## Exercise
Find the lines below in which the string "short" occurs. Copy each one.
(The data)
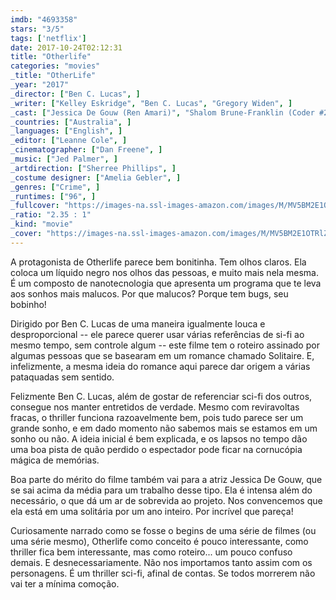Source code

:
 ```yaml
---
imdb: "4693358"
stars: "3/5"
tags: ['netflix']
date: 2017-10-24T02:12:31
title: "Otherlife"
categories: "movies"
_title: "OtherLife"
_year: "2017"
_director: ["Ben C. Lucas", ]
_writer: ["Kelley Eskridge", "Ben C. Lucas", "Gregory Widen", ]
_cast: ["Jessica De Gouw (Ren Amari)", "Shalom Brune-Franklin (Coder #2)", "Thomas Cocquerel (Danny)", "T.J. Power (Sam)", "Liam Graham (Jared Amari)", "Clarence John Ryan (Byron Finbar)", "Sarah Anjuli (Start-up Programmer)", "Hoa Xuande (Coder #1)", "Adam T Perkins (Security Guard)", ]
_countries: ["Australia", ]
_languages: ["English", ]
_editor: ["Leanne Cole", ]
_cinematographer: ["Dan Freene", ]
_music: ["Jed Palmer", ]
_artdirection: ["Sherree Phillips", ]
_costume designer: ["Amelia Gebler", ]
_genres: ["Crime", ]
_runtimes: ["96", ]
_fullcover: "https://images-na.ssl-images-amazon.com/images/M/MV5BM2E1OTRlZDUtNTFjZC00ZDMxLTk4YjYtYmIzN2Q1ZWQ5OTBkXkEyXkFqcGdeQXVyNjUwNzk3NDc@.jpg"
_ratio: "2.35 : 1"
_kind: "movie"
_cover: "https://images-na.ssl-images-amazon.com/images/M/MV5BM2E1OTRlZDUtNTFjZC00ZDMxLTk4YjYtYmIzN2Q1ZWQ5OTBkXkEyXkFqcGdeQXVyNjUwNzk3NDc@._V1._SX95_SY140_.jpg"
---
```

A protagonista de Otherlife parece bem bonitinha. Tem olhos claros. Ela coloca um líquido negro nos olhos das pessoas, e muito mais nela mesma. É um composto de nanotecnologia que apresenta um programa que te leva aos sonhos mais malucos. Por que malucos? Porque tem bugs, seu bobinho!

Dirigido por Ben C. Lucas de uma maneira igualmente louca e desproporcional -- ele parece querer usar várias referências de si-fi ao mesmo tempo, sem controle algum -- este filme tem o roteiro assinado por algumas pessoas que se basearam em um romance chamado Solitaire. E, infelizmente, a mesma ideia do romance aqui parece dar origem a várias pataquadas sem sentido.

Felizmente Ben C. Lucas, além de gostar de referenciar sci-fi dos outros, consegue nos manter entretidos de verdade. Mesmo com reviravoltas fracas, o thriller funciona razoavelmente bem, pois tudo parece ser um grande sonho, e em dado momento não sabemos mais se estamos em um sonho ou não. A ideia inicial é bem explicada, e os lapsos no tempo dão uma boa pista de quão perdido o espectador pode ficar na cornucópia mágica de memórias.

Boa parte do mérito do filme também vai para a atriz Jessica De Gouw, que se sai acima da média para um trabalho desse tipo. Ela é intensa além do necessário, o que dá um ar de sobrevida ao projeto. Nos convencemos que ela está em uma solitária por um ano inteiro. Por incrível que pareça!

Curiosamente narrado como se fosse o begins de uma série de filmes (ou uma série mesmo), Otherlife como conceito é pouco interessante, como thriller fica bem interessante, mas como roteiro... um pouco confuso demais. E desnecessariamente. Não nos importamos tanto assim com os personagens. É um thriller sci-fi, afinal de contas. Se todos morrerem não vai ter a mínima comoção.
(End The data)
(The data)
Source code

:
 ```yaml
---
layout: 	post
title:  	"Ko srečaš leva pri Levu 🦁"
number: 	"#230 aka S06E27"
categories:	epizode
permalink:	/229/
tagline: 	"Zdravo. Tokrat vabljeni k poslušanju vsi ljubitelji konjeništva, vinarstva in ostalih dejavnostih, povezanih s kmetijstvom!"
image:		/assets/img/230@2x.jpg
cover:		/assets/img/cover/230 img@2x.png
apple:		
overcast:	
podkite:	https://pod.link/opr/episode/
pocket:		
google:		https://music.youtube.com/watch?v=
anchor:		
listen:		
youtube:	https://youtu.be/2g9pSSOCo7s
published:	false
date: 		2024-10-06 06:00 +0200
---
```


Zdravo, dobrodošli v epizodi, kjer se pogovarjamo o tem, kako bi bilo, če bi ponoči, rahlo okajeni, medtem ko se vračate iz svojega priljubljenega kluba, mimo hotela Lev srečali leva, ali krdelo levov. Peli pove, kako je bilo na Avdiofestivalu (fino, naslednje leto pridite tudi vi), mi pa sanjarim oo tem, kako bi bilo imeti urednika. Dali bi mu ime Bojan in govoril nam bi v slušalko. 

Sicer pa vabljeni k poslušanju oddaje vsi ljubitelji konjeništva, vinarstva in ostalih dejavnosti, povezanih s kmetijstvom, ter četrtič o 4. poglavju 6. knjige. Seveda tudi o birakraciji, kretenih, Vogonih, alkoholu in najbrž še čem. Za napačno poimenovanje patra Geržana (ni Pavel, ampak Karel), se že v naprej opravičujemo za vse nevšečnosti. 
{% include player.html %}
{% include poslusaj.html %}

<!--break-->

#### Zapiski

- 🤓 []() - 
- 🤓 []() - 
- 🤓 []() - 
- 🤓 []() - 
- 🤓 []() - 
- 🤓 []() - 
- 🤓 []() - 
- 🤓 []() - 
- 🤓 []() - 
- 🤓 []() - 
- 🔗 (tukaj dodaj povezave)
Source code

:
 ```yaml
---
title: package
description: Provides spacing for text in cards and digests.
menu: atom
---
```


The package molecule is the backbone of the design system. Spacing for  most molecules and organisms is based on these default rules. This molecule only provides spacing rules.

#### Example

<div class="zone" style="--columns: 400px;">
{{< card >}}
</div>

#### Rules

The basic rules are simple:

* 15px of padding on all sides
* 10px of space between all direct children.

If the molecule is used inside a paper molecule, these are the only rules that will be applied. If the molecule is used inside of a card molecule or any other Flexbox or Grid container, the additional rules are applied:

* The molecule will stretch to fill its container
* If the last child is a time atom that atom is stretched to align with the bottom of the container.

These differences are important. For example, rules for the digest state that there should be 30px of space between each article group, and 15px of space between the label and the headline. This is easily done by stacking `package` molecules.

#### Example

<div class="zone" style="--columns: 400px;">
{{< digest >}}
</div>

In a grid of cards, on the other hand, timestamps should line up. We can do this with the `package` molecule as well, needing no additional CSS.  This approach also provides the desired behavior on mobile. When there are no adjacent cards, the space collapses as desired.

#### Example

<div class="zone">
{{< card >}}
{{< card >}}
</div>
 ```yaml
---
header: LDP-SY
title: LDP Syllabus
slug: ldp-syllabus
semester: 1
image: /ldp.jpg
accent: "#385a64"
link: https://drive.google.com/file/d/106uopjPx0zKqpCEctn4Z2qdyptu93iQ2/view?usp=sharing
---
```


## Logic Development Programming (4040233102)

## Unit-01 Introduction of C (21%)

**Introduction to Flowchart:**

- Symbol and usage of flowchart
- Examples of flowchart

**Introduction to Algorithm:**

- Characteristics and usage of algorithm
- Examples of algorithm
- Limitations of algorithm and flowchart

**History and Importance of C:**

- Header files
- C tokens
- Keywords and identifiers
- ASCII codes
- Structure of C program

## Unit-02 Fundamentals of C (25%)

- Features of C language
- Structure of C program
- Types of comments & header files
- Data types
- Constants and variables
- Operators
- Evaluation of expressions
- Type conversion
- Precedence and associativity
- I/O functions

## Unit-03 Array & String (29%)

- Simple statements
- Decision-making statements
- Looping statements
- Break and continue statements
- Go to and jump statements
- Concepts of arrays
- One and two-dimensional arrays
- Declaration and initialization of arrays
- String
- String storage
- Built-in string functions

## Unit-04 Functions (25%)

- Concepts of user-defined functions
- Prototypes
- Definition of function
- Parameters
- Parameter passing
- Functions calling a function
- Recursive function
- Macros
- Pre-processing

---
(End The data)
(The data)
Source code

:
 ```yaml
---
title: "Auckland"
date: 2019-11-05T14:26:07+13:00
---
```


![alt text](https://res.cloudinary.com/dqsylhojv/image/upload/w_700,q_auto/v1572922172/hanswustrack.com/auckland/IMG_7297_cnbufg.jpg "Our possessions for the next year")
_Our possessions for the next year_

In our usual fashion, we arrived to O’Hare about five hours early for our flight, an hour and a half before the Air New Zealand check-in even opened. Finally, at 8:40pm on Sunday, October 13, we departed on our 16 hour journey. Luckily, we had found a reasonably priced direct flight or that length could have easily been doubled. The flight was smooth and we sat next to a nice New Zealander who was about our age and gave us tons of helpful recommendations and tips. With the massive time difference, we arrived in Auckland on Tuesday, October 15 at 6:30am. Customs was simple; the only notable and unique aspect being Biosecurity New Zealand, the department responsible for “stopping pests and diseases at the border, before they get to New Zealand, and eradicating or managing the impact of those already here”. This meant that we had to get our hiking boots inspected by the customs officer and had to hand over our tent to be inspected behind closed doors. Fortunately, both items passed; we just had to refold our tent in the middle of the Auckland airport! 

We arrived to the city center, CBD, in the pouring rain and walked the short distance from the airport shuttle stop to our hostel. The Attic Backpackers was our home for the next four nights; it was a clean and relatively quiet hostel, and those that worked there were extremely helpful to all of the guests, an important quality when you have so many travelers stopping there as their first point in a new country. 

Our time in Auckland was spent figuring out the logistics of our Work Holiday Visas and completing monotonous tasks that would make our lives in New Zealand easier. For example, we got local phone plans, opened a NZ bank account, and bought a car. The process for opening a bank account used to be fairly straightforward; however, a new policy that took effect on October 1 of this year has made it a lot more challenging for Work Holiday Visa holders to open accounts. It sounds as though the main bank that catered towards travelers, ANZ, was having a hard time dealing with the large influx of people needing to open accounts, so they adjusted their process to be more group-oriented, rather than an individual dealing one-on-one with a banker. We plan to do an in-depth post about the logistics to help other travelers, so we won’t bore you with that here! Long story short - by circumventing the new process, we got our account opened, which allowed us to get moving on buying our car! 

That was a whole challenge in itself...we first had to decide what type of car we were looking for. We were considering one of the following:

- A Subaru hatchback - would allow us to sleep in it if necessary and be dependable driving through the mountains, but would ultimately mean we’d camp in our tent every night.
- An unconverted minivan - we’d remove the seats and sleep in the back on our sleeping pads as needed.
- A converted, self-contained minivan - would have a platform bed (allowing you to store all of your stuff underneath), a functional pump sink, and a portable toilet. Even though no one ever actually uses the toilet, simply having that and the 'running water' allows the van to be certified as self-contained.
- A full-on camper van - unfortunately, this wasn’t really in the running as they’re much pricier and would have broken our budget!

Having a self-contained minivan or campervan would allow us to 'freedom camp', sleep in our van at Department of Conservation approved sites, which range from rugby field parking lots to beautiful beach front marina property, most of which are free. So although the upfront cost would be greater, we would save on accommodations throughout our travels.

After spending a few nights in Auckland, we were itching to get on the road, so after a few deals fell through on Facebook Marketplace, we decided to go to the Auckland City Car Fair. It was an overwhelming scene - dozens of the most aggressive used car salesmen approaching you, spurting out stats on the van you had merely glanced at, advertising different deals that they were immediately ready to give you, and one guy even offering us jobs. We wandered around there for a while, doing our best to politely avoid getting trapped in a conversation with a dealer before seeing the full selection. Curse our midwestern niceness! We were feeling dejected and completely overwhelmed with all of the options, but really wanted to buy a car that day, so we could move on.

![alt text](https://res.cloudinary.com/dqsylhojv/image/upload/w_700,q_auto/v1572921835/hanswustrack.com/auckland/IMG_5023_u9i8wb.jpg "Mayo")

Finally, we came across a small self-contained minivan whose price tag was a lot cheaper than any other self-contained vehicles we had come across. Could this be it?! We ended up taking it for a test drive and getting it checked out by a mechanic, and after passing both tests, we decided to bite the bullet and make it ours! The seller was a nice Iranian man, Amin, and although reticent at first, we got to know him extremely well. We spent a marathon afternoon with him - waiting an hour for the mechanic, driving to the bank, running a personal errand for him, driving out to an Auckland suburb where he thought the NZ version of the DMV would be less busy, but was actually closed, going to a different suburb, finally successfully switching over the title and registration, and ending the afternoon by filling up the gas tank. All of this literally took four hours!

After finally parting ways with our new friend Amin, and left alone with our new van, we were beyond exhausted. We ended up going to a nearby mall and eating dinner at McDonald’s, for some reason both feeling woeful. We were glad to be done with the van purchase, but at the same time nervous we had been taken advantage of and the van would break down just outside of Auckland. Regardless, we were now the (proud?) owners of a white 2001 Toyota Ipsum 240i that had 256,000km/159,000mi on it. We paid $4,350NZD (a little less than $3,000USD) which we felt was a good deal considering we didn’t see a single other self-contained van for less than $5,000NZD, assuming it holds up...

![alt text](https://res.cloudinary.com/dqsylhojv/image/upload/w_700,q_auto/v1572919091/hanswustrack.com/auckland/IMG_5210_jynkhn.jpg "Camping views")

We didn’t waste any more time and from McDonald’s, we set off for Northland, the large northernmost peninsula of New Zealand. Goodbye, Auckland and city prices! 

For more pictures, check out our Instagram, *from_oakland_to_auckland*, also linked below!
(End The data)
## Your solution
We arrived to the city center, CBD, in the pouring rain and walked the short distance from the airport shuttle stop to our hostel. The Attic Backpackers was our home for the next four nights; it was a clean and relatively quiet hostel, and those that worked there were extremely helpful to all of the guests, an important quality when you have so many travelers stopping there as their first point in a new country. 
Our time in Auckland was spent figuring out the logistics of our Work Holiday Visas and completing monotonous tasks that would make our lives in New Zealand easier. For example, we got local phone plans, opened a NZ bank account, and bought a car. The process for opening a bank account used to be fairly straightforward; however, a new policy that took effect on October 1 of this year has made it a lot more challenging for Work Holiday Visa holders to open accounts. It sounds as though the main bank that catered towards travelers, ANZ, was having a hard time dealing with the large influx of people needing to open accounts, so they adjusted their process to be more group-oriented, rather than an individual dealing one-on-one with a banker. We plan to do an in-depth post about the logistics to help other travelers, so we won’t bore you with that here! Long story short - by circumventing the new process, we got our account opened, which allowed us to get moving on buying our car! 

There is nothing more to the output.